Via direct message, from @delta to me: “Ann, please provide me with your location currently and I will request a Red Coat supervisor to come and speak with you.” (So they do wear blazers!)
I was sitting at Gate B1 by now, the standby gate I hoped would be mine. I was parked sitting in a molded black seat. The plastic felt aggressively hard. That was at 1:41 pm.
1:48 pm: “I have submitted your request and a supervisor should be there momentarily.”
2:14 pm: No Red Coat had materialized. I wanted to get a snack but didn’t want to miss them. I messaged back: “Still waiting btw.”
2:21 pm: Delta: “Our records show the request has been submitted. A supervisor should be with you shortly.”
3:06 pm: No one showed.
My name was called for standby. (YES!) I was the last one on the plane. My tiny suitcase was taken from me—there was no overhead bin space. Whatever. I folded myself into my inside seat in the rear of the aircraft.
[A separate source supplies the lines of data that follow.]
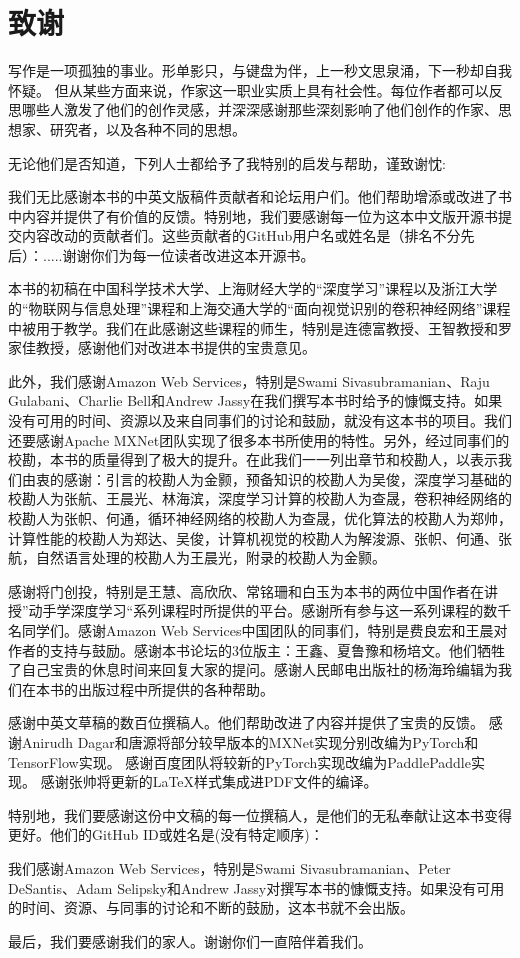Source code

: \chapter*{ 致谢}

写作是一项孤独的事业。形单影只，与键盘为伴，上一秒文思泉涌，下一秒却自我怀疑。
但从某些方面来说，作家这一职业实质上具有社会性。每位作者都可以反思哪些人激发了他们的创作灵感，并深深感谢那些深刻影响了他们创作的作家、思想家、研究者，以及各种不同的思想。

无论他们是否知道，下列人士都给予了我特别的启发与帮助，谨致谢忱:

我们无比感谢本书的中英文版稿件贡献者和论坛用户们。他们帮助增添或改进了书中内容并提供了有价值的反馈。特别地，我们要感谢每一位为这本中文版开源书提交内容改动的贡献者们。这些贡献者的GitHub用户名或姓名是（排名不分先后）：.....谢谢你们为每一位读者改进这本开源书。

本书的初稿在中国科学技术大学、上海财经大学的“深度学习”课程以及浙江大学的“物联网与信息处理”课程和上海交通大学的“面向视觉识别的卷积神经网络”课程中被用于教学。我们在此感谢这些课程的师生，特别是连德富教授、王智教授和罗家佳教授，感谢他们对改进本书提供的宝贵意见。

此外，我们感谢Amazon Web Services，特别是Swami Sivasubramanian、Raju Gulabani、Charlie Bell和Andrew Jassy在我们撰写本书时给予的慷慨支持。如果没有可用的时间、资源以及来自同事们的讨论和鼓励，就没有这本书的项目。我们还要感谢Apache MXNet团队实现了很多本书所使用的特性。另外，经过同事们的校勘，本书的质量得到了极大的提升。在此我们一一列出章节和校勘人，以表示我们由衷的感谢：引言的校勘人为金颢，预备知识的校勘人为吴俊，深度学习基础的校勘人为张航、王晨光、林海滨，深度学习计算的校勘人为查晟，卷积神经网络的校勘人为张帜、何通，循环神经网络的校勘人为查晟，优化算法的校勘人为郑帅，计算性能的校勘人为郑达、吴俊，计算机视觉的校勘人为解浚源、张帜、何通、张航，自然语言处理的校勘人为王晨光，附录的校勘人为金颢。

感谢将门创投，特别是王慧、高欣欣、常铭珊和白玉为本书的两位中国作者在讲授”动手学深度学习“系列课程时所提供的平台。感谢所有参与这一系列课程的数千名同学们。感谢Amazon Web Services中国团队的同事们，特别是费良宏和王晨对作者的支持与鼓励。感谢本书论坛的3位版主：王鑫、夏鲁豫和杨培文。他们牺牲了自己宝贵的休息时间来回复大家的提问。感谢人民邮电出版社的杨海玲编辑为我们在本书的出版过程中所提供的各种帮助。


感谢中英文草稿的数百位撰稿人。他们帮助改进了内容并提供了宝贵的反馈。 感谢Anirudh Dagar和唐源将部分较早版本的MXNet实现分别改编为PyTorch和TensorFlow实现。 感谢百度团队将较新的PyTorch实现改编为PaddlePaddle实现。 感谢张帅将更新的LaTeX样式集成进PDF文件的编译。

特别地，我们要感谢这份中文稿的每一位撰稿人，是他们的无私奉献让这本书变得更好。他们的GitHub ID或姓名是(没有特定顺序)：

我们感谢Amazon Web Services，特别是Swami Sivasubramanian、Peter DeSantis、Adam Selipsky和Andrew Jassy对撰写本书的慷慨支持。如果没有可用的时间、资源、与同事的讨论和不断的鼓励，这本书就不会出版。


最后，我们要感谢我们的家人。谢谢你们一直陪伴着我们。

\newpage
I hate the back of the plane. I hate the inside seat. But I was grateful to be there, even if I felt held tight and uncomfortable, like an animal in a trap.
Before I left the terminal, I direct messaged @delta one more time. I told them no one ever showed. I sat there waiting for 90 minutes. Not a red coat in sight.
A direct message came back: “I’m very sorry to hear you haven’t received assistance at the airport, Ann. I understand this is a disappointment. Please advise if we can be of any assistance via this channel.” The message was signed: “*FN”
I wrote this post yesterday, while folded into my rear seat. I couldn’t extend my arms in that seat, so I typed like a tiny-armed T-Rex on a laptop wedged between my body and the reclined seat in front of me.
Since then, I found a partial answer to the question of why my seat was given away: An algorithm makes these seating decisions about who sits where, not actual people.
But I say “partial answer” because that doesn’t really explain the whole thing, does it?
If the algorithm is astute enough to know I didn’t show, isn’t it also astute enough to know I just landed on an incoming aircraft? And anyway, isn’t there a human being who actually calls the names on the stand-by list? I have a hard time fathoming that the machines are that much in control. And that human beings have no recourse.
Also since then, I’ve played over and over in my head the questions I raised at the outset, including that question inspired by the (literally heartless) algorithm. And I’ve turned them over, too, to ask myself if the opposite could also be true:
- In this age of accountability and transparency and a video-crew-in-every-pocket, can customer respect become standard operating procedure at our largest institutions?
- Can “customer-first” marketing messages not be just hollow marketing messages?
- What can we do to inspire big-brand social media accounts be more effective? Can we integrate them with the rest of business operations? What if we empowered the souls monitoring them?
- And finally: Can we use technology intended (in part) to improve the customer experience to actually, you know, improve it?
One final thought:
I re-read and replayed the conversations (both on Twitter and in person) I had yesterday with Delta. What jumped out at me was the language. Not “we need to fix this” but “what do you want to do?” Not “we need to send someone to you” but “you didn’t receive what you needed.”
Language matters. The words we choose reflect our mindset (often more than we realize).
And what’s more: words shape behavior. The words we choose to use instead might actually incite change. But, of course, we have to choose them. We have to use them.
And we have to empower people to use them, which is really the root of the issue.
Today I am flying back to Boston from Omaha, via Detroit. I have 45 minutes to make the connection. I was in touch with the @delta Twitter account, which assures me the 45 minutes is considered a “legal connection time.”
I smile a little at that—what’s an “illegal” connection time?
Just now, I made the connection. Thank you, Delta.